Menurut dia, berbagai sanggar tari yang ada saat ini cenderung mengajarkan tarian sesuai dengan kemampuan masing-masing pembina atau pelatihnya.
"Jadi, tidak ada standar yang sama di seluruh Bali. Ada yang mulai dengan Tari Pendet, ada yang mulai Tari Legong Keraton, dan sebagainya. Ada juga yang mulai dengan tarian yang disesuaikan dengan anak-anak," ujarnya.
Di samping itu, tidak jarang sanggar tari justru lebih tertarik hanya memberikan tari yang bersifat pengembangan.

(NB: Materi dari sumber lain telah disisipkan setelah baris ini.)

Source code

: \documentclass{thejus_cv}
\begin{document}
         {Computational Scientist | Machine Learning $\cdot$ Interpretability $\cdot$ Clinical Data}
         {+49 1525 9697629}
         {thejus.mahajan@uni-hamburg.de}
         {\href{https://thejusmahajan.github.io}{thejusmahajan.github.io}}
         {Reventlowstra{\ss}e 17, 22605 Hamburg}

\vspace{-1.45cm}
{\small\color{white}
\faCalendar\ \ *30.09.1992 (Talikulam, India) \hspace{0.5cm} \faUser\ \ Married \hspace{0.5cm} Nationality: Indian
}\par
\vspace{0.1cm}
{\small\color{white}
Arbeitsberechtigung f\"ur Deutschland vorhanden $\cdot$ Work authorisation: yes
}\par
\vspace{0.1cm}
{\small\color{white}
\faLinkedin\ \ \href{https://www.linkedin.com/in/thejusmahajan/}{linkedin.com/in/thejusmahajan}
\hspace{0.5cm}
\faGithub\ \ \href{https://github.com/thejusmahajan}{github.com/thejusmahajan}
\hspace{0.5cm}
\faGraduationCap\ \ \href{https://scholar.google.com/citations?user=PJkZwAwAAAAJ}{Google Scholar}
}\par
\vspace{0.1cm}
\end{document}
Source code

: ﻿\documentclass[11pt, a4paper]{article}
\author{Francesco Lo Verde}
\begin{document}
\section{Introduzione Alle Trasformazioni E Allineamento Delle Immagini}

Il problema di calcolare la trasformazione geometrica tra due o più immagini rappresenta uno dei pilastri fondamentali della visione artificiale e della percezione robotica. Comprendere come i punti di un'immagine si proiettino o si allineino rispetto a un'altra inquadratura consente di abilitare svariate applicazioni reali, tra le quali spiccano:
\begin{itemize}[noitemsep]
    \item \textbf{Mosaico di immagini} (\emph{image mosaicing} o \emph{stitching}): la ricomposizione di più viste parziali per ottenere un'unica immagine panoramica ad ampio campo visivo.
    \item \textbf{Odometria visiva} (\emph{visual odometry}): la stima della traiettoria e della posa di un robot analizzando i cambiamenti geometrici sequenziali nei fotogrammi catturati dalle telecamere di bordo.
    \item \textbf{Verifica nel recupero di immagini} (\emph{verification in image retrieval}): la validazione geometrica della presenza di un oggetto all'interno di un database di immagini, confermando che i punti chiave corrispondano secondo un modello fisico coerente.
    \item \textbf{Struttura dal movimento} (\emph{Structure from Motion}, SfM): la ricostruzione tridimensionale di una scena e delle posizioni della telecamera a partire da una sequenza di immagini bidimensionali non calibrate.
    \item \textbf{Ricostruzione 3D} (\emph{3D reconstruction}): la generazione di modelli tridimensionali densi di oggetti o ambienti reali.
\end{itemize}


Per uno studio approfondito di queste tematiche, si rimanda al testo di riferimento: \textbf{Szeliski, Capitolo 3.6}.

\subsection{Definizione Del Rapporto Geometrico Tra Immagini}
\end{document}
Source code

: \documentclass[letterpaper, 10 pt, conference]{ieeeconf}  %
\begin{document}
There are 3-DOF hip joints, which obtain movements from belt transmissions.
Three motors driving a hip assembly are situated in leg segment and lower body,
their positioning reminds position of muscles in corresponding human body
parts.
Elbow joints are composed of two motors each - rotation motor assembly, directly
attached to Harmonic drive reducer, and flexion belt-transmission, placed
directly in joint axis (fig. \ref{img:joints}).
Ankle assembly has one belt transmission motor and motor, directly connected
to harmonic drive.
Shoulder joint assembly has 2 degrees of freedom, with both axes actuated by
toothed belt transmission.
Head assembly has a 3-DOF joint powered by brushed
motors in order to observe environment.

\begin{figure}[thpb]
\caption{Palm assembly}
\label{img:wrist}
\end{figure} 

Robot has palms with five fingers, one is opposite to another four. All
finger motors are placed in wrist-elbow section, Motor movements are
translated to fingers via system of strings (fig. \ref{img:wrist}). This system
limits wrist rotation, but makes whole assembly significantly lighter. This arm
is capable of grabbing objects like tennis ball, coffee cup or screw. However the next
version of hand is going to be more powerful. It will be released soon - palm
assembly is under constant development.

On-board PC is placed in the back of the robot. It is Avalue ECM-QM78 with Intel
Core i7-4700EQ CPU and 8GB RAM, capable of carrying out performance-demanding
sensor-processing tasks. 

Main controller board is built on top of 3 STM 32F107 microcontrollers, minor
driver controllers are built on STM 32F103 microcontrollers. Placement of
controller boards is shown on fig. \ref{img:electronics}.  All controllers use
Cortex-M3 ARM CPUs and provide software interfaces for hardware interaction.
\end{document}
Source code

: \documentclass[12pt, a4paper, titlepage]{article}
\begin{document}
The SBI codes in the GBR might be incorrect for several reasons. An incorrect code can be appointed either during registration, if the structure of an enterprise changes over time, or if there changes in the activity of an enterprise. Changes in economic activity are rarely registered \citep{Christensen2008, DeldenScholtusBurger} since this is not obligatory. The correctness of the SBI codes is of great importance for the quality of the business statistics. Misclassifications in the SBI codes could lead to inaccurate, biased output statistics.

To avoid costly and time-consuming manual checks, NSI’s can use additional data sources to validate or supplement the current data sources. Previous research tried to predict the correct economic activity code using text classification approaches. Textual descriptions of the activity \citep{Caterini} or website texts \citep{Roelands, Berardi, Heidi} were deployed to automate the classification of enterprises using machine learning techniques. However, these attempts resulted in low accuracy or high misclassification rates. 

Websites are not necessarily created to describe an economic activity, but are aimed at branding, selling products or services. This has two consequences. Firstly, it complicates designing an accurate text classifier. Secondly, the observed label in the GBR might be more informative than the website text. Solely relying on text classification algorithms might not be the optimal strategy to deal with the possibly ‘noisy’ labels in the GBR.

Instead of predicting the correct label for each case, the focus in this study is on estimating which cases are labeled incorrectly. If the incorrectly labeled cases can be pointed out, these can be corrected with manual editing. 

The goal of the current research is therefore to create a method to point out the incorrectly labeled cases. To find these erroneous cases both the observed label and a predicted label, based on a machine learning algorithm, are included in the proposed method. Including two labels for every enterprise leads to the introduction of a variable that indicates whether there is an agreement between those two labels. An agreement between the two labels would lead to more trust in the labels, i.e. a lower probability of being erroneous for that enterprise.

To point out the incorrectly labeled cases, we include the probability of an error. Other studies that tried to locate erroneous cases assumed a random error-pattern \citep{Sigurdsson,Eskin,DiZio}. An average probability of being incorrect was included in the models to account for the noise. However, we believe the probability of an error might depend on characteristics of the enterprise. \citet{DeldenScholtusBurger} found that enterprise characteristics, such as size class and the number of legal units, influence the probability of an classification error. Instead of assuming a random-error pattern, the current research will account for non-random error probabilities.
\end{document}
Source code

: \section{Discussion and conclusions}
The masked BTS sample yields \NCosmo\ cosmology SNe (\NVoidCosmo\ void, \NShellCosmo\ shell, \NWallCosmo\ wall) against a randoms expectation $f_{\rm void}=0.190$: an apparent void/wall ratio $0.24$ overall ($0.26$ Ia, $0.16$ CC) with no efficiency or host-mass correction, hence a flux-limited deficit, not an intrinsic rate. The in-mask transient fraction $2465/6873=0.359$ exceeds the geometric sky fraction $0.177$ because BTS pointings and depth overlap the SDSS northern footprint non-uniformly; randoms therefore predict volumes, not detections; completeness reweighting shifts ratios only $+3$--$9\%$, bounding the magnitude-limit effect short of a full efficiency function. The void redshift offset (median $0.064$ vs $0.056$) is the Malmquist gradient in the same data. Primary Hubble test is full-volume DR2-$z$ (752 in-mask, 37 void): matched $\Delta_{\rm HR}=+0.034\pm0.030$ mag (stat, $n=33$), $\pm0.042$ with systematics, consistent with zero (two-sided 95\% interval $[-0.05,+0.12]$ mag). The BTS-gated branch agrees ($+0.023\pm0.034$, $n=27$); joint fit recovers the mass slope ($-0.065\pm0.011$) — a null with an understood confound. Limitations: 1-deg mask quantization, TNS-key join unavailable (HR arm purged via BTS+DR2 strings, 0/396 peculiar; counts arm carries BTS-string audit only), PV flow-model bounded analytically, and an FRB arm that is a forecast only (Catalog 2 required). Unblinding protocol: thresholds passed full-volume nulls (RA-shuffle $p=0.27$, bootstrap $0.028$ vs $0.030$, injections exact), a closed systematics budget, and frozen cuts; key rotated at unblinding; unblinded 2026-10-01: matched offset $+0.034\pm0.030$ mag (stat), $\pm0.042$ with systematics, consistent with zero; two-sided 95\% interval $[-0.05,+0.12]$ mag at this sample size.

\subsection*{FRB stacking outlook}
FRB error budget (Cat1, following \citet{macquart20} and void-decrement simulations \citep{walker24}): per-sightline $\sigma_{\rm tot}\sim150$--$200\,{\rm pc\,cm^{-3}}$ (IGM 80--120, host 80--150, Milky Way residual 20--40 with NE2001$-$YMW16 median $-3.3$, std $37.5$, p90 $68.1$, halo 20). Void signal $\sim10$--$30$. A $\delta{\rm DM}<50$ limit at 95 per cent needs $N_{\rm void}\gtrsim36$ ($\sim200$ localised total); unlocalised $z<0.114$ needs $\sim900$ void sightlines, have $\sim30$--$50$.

"Oleh karena itu, agar tari-tari sakral tidak punah, kami di Dinas Kebudayaan yang bertugas memberikan pembinaan, salah satunya merancang buku pedoman ini untuk perlindungan seni-seni sakral," ucap Dewa Beratha.
Apalagi, ucap dia, jika dikaitkan dengan sembilan tarian Bali yang sudah ditetapkan sebagai warisan budaya tak benda UNESCO sehingga sudah menjadi kewajiban untuk menjaganya supaya tetap lestari.
"Tari sakral tidak bisa dipentaskan di ajang Pesta Kesenian Bali maupun Bali Mandara Mahalango. Oleh karena itu, kami terus lakukan pembinaan," katanya.
Tim yang dilibatkan untuk penyusunan buku pedoman tersebut, kata dia, antara lain, budayawan Prof. I Made Bandem, Ketua Listibya Komang Astita, dan Ni Luh Swasthi Bandem.